I am working on a project which requires me to visualize a rather complicated type of data (see this older question). In short, I have a large chunk of data which I can export to JSON, CSV or some other arbitrary flat format although I prefer to avoid XML if possible (see the linked question above for in-detail explanation of the underlying data).
I have started working on a visualization using D3, the layout I wrote seems to work OK so far when I test it with some very simple data that I hardcode in the Javascript as an array. The tutorials I read on data binding in D3 have been a bit confusing in the sense that some use JSON and some use TXT/CSV format while some others use hardcoded arrays/matrices.

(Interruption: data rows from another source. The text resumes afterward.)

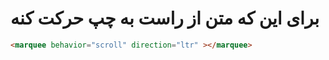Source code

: # برای این که متن از راست به چپ حرکت کنه
```html
<marquee behavior="scroll" direction="ltr" ></marquee>
```
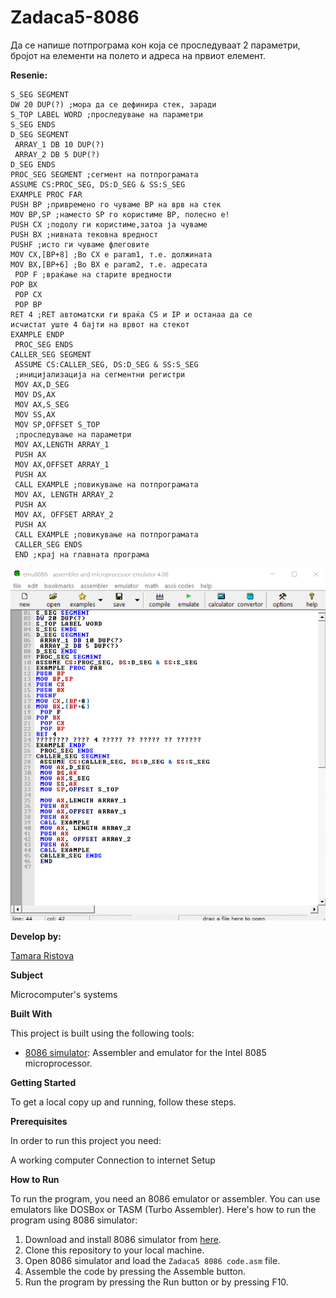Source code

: # Zadaca5-8086

Да се напише потпрограма кон која се проследуваат 2 параметри, бројот на елементи на полето и адреса на
првиот елемент. 


**Resenie:** 

```
S_SEG SEGMENT
DW 20 DUP(?) ;мора да се дефинира стек, заради
S_TOP LABEL WORD ;проследување на параметри
S_SEG ENDS
D_SEG SEGMENT
 ARRAY_1 DB 10 DUP(?)
 ARRAY_2 DB 5 DUP(?)
D_SEG ENDS
PROC_SEG SEGMENT ;сегмент на потпрограмата
ASSUME CS:PROC_SEG, DS:D_SEG & SS:S_SEG
EXAMPLE PROC FAR
PUSH BP ;привремено го чуваме BP на врв на стек
MOV BP,SP ;наместо SP го користиме BP, полесно е!
PUSH CX ;подолу ги користиме,затоа ја чуваме
PUSH BX ;нивната тековна вредност
PUSHF ;исто ги чуваме флеговите
MOV CX,[BP+8] ;Во CX е param1, т.е. должината
MOV BX,[BP+6] ;Во BX е param2, т.е. адресата
 POP F ;враќање на старите вредности
POP BX
 POP CX
 POP BP
RET 4 ;RET автоматски ги враќа CS и IP и останаа да се
исчистат уште 4 бајти на врвот на стекот
EXAMPLE ENDP
 PROC_SEG ENDS
CALLER_SEG SEGMENT
 ASSUME CS:CALLER_SEG, DS:D_SEG & SS:S_SEG
 ;иницијализација на сегментни регистри
 MOV AX,D_SEG
 MOV DS,AX
 MOV AX,S_SEG
 MOV SS,AX
 MOV SP,OFFSET S_TOP
 ;проследување на параметри
 MOV AX,LENGTH ARRAY_1
 PUSH AX
 MOV AX,OFFSET ARRAY_1
 PUSH AX
 CALL EXAMPLE ;повикување на потпрограмата
 MOV AX, LENGTH ARRAY_2
 PUSH AX
 MOV AX, OFFSET ARRAY_2
 PUSH AX
 CALL EXAMPLE ;повикување на потпрограмата
 CALLER_SEG ENDS
 END ;крај на главната програма

```

![Screenshot (1)](https://github.com/Ristova123/Zadaca5-8086/blob/main/Zadaca5%208086%20code.png)

**Develop by:**

[Tamara Ristova ](https://github.com/Ristova123)


**Subject**

Microcomputer's systems

**Built With**

This project is built using the following tools:

- [8086 simulator](https://emu8086-microprocessor-emulator.en.softonic.com/?ex=RAMP-2046.0): Assembler and emulator for the Intel 8085 microprocessor.

**Getting Started**

To get a local copy up and running, follow these steps.

**Prerequisites**

In order to run this project you need:

A working computer
Connection to internet
Setup

**How to Run**

To run the program, you need an 8086 emulator or assembler. You can use emulators like DOSBox or TASM (Turbo Assembler). Here's how to run the program using 8086 simulator:

1. Download and install 8086 simulator from [here](https://emu8086-microprocessor-emulator.en.softonic.com/?ex=RAMP-2046.0).
2. Clone this repository to your local machine.
3. Open 8086 simulator and load the `Zadaca5 8086 code.asm` file.
4. Assemble the code by pressing the Assemble button.
5. Run the program by pressing the Run button or by pressing F10.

In the case of JSON, I watched a tutorial where the narrator firmly advises to host the JSON file on a webserver and get it using a HTTP request instead of a local file read. I realize that this is due to cross domain request limitations, which I believe I have to work-around somehow. At this point I am not sure how to proceed since:
The D3-powered visualization will be on a series of HTML reports which are created as results of an analysis tool I wrote. The analysis is done on the users computer, and the HTML reports are also created locally on the client-side.

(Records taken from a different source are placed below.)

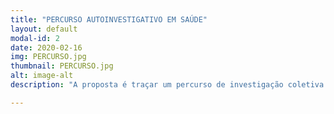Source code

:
 ```yaml
---
title: "PERCURSO AUTOINVESTIGATIVO EM SAÚDE"
layout: default
modal-id: 2
date: 2020-02-16
img: PERCURSO.jpg
thumbnail: PERCURSO.jpg
alt: image-alt
description: "A proposta é traçar um percurso de investigação coletiva em saúde, buscando aprender e experimentar através de ferramentas diversas. Durante os encontros, as integrantes são convidadas a  se conectar com seu próprio corpo, em busca de identificar possíveis queixas e desequilíbrios, pesquisar e experimentar diferentes formas de tratamento. Por meio de conversas e vivências, serão abordados temas como: anatomia e fisiologia, ciclo menstrual e contracepção não hormonal, prazer e sexualidade, cosmética natural, alimentação, entre outros."

---
```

The intended users are most definitely not tech-savvy, so it is not an option to instruct them to run an webserver on their computer to be able to serve JSON or any other type or resource via localhost
For the record, I have tried running the python SimpleHTTPServer module to try it out, and again everything works fine. I then tried to hard-code the data in the generated HTML reports, then call on the JSON object from my script which uses D3,
//d3.json("mydata.json", function(json){
d3.json(myjson, function(json){
nodeData = json.elements;
....
}
which fails since in that case I end up sending in a JSON object while D3.js is expecting a URL.
What can I do to avoid/solve this problem?